### What to work on
Work out how many lines below contain the word "that". Only the number is wanted.

---------- Given data ----------

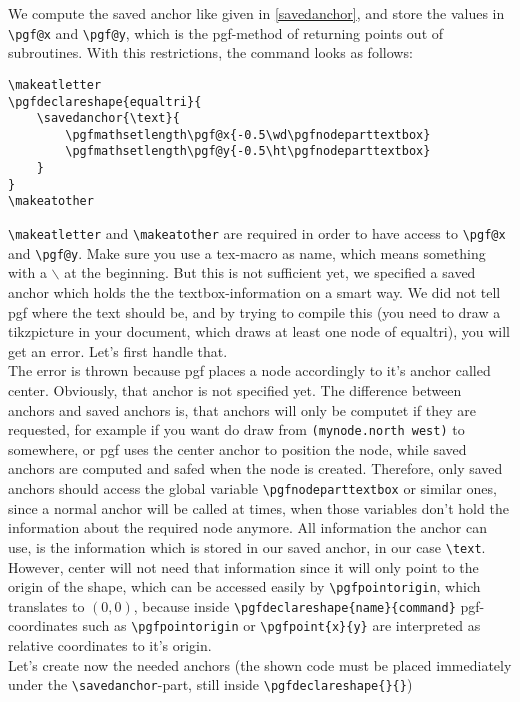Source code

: \documentclass[12pt]{article}
\begin{document}
We compute the saved anchor like given in \autoref{savedanchor}, and store the values in \lstinline{\pgf@x} and \lstinline{\pgf@y}, which is the pgf-method of returning points out of subroutines. With this restrictions, the command looks as follows:
\begin{lstlisting}[caption={The creation of one saved anchor called $\backslash$top},label=savedanchor]
\makeatletter
\pgfdeclareshape{equaltri}{
	\savedanchor{\text}{
		\pgfmathsetlength\pgf@x{-0.5\wd\pgfnodeparttextbox}
		\pgfmathsetlength\pgf@y{-0.5\ht\pgfnodeparttextbox}
	}
}
\makeatother
\end{lstlisting}
\lstinline{\makeatletter} and \lstinline{\makeatother} are required in order to have access to \lstinline{\pgf@x} and \lstinline{\pgf@y}. Make sure you use a tex-macro as name, which means something with a $\backslash$ at the beginning. But this is not sufficient yet, we specified a saved anchor which holds the the textbox-information on a smart way. We did not tell pgf where the text should be, and by trying to compile this (you need to draw a tikzpicture in your document, which draws at least one node of equaltri), you will get an error. Let's first handle that.\\
The error is thrown because pgf places a node accordingly to it's anchor called center. Obviously, that anchor is not specified yet. The difference between anchors and saved anchors is, that anchors will only be computet if they are requested, for example if you want do draw from \lstinline{(mynode.north west)} to somewhere, or pgf uses the center anchor to position the node, while saved anchors are computed and safed when the node is created. Therefore, only saved anchors should access the global variable \lstinline!\pgfnodeparttextbox! or similar ones, since a normal anchor will be called at times, when those variables don't hold the information about the required node anymore. All information the anchor can use, is the information which is stored in our saved anchor, in our case \lstinline{\text}. However, center will not need that information since it will only point to the origin of the shape, which can be accessed easily by \lstinline{\pgfpointorigin}, which translates to $(0,0)$, because inside \lstinline!\pgfdeclareshape{name}{command}! pgf-coordinates such as \lstinline!\pgfpointorigin! or \lstinline!\pgfpoint{x}{y}! are interpreted as relative coordinates to it's origin.\\
Let's create now the needed anchors (the shown code must be placed immediately under the \lstinline|\savedanchor|-part, still inside \lstinline!\pgfdeclareshape{}{}!)
\end{document}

----------

### Task output
2